Subject: Re: 19991223-UTC 1.4P snapshots up for FTP.
To: Mike Cheponis <mac@Wireless.Com>
From: Todd Whitesel <toddpw@best.com>
List: port-i386
Date: 01/06/2000 22:01:45
> is displayed again.  This time, entering anything (or just return) always
> gives me the "# " prompt, as if I had launched a shell.
...
> "exit" to the "# " prompt gets me back to the main sysinst screen.

My hypothesis: sysinst called exit() or abort() for some reason, and dropped
you into the single-user mode shell session. When you exit that, it realizes
it can't boot to multi-user, so it restarts single-user mode -- which runs
sysinst like it does when you booted originally. So you get the menu again.

> Any hints on what I'm doing wrong?  (I've installed many NetBSD systems,
> have never seen this happen before.)

I don't think it's your fault. For one thing, this is -current; for another,
I'm not a portmaster (nor do I play one on TV). So I could very well have
missed a step while building these things.

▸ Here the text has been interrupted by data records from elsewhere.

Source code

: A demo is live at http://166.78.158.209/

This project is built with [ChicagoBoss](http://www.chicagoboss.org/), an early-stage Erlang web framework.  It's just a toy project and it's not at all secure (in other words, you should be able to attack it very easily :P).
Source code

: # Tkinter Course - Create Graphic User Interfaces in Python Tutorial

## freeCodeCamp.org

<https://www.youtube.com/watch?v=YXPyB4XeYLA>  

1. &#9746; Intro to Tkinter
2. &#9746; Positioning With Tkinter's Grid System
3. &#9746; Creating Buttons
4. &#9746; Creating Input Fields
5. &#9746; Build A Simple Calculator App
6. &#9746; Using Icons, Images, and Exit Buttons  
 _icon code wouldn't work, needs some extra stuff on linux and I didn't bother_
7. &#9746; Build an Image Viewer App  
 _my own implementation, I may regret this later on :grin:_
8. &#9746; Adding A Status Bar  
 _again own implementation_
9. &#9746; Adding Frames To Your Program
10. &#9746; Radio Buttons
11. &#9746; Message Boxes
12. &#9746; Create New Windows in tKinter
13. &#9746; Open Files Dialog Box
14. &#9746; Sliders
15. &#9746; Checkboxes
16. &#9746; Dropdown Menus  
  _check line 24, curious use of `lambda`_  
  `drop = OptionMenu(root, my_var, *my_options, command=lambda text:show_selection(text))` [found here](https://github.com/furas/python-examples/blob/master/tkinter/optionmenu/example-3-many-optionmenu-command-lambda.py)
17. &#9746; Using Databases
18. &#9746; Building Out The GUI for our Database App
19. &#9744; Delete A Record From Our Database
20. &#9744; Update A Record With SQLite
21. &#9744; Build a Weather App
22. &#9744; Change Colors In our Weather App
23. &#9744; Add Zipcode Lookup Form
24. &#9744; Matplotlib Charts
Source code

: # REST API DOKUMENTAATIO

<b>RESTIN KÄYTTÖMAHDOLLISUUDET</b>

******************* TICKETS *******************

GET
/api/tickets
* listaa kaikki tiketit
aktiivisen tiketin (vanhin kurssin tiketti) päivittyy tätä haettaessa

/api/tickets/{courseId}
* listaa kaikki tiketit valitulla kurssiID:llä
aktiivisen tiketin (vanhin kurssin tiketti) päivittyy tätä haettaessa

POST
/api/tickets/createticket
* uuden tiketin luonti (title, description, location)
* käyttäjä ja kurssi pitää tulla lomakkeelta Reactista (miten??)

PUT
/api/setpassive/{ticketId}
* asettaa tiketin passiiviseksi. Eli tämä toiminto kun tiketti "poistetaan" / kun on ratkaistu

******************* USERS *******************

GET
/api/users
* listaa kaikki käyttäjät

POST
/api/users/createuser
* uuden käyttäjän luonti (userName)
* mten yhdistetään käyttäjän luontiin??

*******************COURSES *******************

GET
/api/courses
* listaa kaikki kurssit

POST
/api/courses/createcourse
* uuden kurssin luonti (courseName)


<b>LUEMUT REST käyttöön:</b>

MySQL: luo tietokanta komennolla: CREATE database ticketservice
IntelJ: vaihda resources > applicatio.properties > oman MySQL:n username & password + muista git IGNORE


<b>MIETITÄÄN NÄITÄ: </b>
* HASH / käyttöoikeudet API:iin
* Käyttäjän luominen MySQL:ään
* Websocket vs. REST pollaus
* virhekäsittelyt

The arm32 snap has also had an installer bug reported against it, but it
shows up as "can't access /etc/disktab" and the root cause was a read-only
root device.

I'll try to take a look at it soon, as it should be straightforward to fix
once we reproduce it. (Anyone else feel free to jump in and report back here,
of course...)

In the meantime, try running "mount -u /kern/rootdev /" (IIRC, you can check
the device name with 'mount' first) and then run sysinst again (do NOT exit
from the shell session, that will make it read-only again). This might get
it working for you.

If so, then most likely there's an extra step involved in building these
install kernels to prevent the memory disk from being read-only by default.